Wütende Anwohner des japanischen Atomkraftwerks Fukushima haben am Firmensitz der Betreibergesellschaft Tepco in Tokio protestiert. Die Bürger verlangen eine rasche Entschädigung für ihre Evakuierung.

Etwa 20 Kleinunternehmer forderten zudem einen Ausgleich für ihren Verdienstausfall. Tepco-Präsident Masataka Shimizu versprach so bald wie möglich Bargeld zu zahlen. 

Am Dienstag hatte Japan die Katastrophe in Fukushima auf die höchste Gefahrenstufe 7 heraufgesetzt. Die Reaktorkatastrophe wird somit als ebenso gravierend eingestuft wie das Unglück im Kernkraftwerk Tschernobyl 1986. 

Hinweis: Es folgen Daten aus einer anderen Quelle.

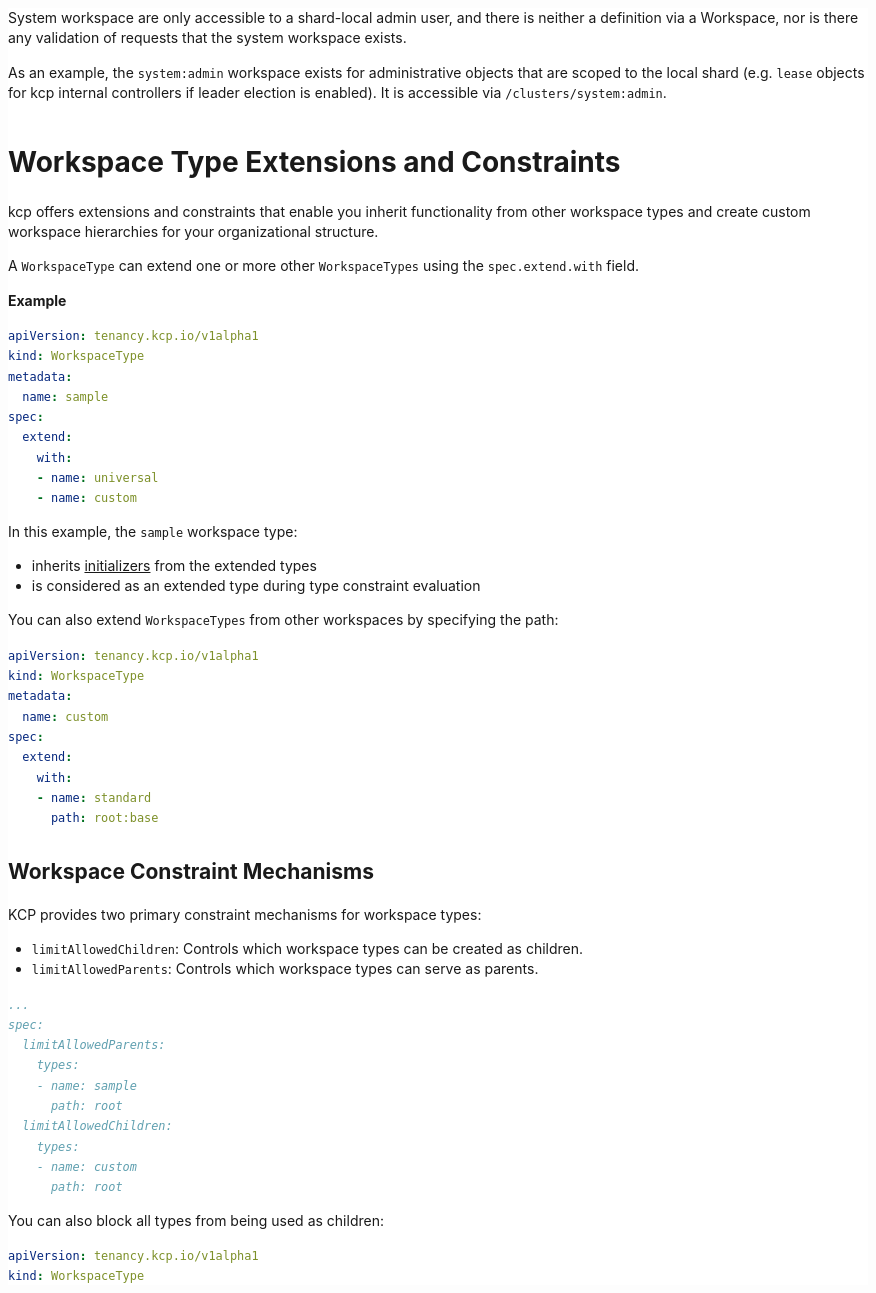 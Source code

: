System workspace are only accessible to a shard-local admin user, and there is
neither a definition via a Workspace, nor is there any validation of requests
that the system workspace exists.

As an example, the `system:admin` workspace exists for administrative objects
that are scoped to the local shard (e.g. `lease` objects for kcp internal controllers if
leader election is enabled). It is accessible via `/clusters/system:admin`.

# Workspace Type Extensions and Constraints
kcp offers extensions and constraints that enable you inherit functionality from other 
workspace types and create custom workspace hierarchies for your organizational structure.

A `WorkspaceType` can extend one or more other `WorkspaceTypes` using the `spec.extend.with`
field.

**Example**
```yaml
apiVersion: tenancy.kcp.io/v1alpha1
kind: WorkspaceType
metadata:
  name: sample
spec:
  extend:
    with:
    - name: universal
    - name: custom
```
In this example, the `sample` workspace type:
* inherits [initializers](./workspace-initialization.md) from the extended types
* is considered as an extended type during type constraint evaluation

You can also extend `WorkspaceTypes` from other workspaces by specifying the path:

```yaml
apiVersion: tenancy.kcp.io/v1alpha1
kind: WorkspaceType
metadata:
  name: custom
spec:
  extend:
    with:
    - name: standard
      path: root:base
```
## Workspace Constraint Mechanisms 
KCP provides two primary constraint mechanisms for workspace types:
* `limitAllowedChildren`: Controls which workspace types can be created as children.
* `limitAllowedParents`: Controls which workspace types can serve as parents.

```yaml
...
spec:
  limitAllowedParents:
    types:
    - name: sample
      path: root
  limitAllowedChildren:
    types:
    - name: custom
      path: root
```
You can also block all types from being used as children:
```yaml
apiVersion: tenancy.kcp.io/v1alpha1
kind: WorkspaceType
```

Wasser und Boden, Fische und Gemüse sind seit dem Atomunfall radioaktiv belastet. In der EU gelten seit Mittwoch verschärfte Grenzwerte für Lebensmittel aus Japan. Einfuhren werden stichprobenartig untersucht und zuvor durch die japanischen Behörden kontrolliert. Allerdings ist der Umfang der Lebensmittel, die aus Japan importiert werden, gering.

Erneutes Erdbeben

Der Nordosten Japans ist wieder von einem schweren Erdbeben mit einer Stärke von 6,1 erschüttert worden. Das Epizentrum lag in elf Kilometer Tiefe, 190 Kilometer östlich von Morioka auf der Insel Honshu. Eine Tsunami-Warnung wurde zunächst nicht ausgegeben.